_DIRECTIONS FOR THIS TASK_
Copy each line of the entries that includes the word "ProgramData".

_MATERIAL SUPPLIED_
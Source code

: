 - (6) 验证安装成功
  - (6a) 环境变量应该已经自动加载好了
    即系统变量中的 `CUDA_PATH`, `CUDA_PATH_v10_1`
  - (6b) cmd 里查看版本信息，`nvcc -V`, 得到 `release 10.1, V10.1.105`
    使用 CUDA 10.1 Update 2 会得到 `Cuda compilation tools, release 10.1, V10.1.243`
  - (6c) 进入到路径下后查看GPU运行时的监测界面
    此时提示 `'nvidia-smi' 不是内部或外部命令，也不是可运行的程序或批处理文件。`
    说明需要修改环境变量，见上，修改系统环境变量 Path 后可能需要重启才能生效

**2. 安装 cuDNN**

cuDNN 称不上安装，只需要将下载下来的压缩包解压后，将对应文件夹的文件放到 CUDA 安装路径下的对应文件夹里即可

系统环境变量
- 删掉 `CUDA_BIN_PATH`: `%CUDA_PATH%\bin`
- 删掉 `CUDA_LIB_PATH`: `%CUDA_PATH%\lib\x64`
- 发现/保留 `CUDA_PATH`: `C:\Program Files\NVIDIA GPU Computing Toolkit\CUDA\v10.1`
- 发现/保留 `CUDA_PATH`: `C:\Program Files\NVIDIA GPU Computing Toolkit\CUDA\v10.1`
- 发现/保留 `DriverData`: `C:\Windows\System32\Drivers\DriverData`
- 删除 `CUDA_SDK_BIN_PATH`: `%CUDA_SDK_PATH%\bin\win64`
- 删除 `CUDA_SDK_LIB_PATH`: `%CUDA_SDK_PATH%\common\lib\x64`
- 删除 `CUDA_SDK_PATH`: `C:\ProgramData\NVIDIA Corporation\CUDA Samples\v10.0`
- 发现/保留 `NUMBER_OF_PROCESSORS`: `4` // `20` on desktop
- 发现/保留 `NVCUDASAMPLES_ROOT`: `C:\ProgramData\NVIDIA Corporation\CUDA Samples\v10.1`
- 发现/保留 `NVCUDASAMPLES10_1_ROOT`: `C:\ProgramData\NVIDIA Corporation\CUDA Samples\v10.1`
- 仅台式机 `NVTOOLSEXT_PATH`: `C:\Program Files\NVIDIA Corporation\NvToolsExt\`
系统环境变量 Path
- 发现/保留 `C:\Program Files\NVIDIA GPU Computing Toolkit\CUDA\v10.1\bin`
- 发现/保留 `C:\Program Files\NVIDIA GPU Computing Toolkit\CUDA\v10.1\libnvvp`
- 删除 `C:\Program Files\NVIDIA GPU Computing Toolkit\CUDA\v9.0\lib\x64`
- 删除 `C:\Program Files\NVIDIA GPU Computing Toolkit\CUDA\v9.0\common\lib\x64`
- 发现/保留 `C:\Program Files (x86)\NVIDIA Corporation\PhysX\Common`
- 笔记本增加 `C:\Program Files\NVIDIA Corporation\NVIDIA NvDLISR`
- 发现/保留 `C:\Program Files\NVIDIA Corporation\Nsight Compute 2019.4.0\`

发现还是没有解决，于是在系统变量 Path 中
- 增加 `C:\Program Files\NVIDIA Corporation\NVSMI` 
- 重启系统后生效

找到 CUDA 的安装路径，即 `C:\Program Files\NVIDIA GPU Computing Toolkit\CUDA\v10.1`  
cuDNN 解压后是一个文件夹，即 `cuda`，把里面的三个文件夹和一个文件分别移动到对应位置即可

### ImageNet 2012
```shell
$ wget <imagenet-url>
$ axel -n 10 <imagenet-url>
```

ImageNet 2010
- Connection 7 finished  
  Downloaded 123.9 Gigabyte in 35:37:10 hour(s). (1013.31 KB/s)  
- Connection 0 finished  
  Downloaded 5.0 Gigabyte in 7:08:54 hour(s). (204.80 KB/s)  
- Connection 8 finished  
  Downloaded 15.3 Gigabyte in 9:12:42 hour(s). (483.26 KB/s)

_REPLY_
- 删除 `CUDA_SDK_PATH`: `C:\ProgramData\NVIDIA Corporation\CUDA Samples\v10.0`
- 发现/保留 `NVCUDASAMPLES_ROOT`: `C:\ProgramData\NVIDIA Corporation\CUDA Samples\v10.1`
- 发现/保留 `NVCUDASAMPLES10_1_ROOT`: `C:\ProgramData\NVIDIA Corporation\CUDA Samples\v10.1`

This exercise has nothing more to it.